= Nils Ahrbom =

Swedish architect (1905–1997)

Nils Olof Ahrbom (May 24, 1905, in Hudiksvall − January 9, 1997, in Stockholm) was a Swedish architect, known for a large number of school buildings in Sweden.

== Biography ==
Nils Ahrbom was educated in 1927 at the KTH Royal Institute of Technology in Stockholm, where he was a classmate of Helge Zimdal. After graduating, he worked for five years with Ivar Tengbom, where he was an important employee at the creation of Esseltehuset in Stockholm (1934).

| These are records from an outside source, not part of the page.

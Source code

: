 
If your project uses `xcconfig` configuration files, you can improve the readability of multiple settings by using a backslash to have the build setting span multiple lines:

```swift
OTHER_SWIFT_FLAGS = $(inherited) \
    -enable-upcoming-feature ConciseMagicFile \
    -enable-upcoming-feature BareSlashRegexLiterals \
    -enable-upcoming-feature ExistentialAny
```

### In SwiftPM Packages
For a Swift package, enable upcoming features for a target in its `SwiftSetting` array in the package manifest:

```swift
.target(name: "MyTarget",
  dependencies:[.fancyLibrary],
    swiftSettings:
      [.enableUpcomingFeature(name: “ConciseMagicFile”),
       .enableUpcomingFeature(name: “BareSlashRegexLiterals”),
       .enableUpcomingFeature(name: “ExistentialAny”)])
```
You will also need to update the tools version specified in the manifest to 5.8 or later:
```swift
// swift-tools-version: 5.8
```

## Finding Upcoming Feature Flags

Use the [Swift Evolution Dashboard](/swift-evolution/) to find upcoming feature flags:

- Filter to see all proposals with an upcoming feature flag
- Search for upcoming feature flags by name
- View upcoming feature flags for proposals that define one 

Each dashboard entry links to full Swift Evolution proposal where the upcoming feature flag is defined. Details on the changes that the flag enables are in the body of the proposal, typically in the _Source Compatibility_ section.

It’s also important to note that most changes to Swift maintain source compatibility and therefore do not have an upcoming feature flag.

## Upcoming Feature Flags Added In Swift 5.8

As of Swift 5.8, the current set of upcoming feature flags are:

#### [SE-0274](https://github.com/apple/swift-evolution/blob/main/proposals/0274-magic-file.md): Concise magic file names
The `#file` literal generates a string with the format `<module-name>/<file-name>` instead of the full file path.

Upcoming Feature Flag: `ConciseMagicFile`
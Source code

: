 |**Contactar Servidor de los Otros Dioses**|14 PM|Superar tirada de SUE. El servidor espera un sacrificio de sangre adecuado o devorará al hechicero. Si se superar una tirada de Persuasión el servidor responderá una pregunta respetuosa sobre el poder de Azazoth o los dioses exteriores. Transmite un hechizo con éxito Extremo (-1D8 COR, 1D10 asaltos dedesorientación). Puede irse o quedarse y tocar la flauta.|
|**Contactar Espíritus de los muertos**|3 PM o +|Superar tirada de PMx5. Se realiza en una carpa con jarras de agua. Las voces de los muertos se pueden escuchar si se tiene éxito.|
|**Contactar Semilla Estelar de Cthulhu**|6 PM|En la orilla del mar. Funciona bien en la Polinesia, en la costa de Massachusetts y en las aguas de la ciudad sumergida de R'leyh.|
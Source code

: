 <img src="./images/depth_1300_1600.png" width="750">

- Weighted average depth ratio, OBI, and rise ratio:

Ahrbom ran an architectural office together with Helge Zimdal in the years 1927–1950 under the name Ahrbom & Zimdahl. In 1931, they had won the competition for the girls' Pedagogy work at Sveaplan in Stockholm (now the University of Social Sciences). The initially markedly functionalist school building was given a slightly softer architecture during the course of the project, with inspiration from Denmark.

== Works ==
In 1930, Nils Ahrbom participated in the housing section of the Stockholm exhibition together with Uno Åhrén, Sven Markelius, Sigurd Lewerentz and Paul Hedqvist, among others, where they showed the new functionalist housing ideals.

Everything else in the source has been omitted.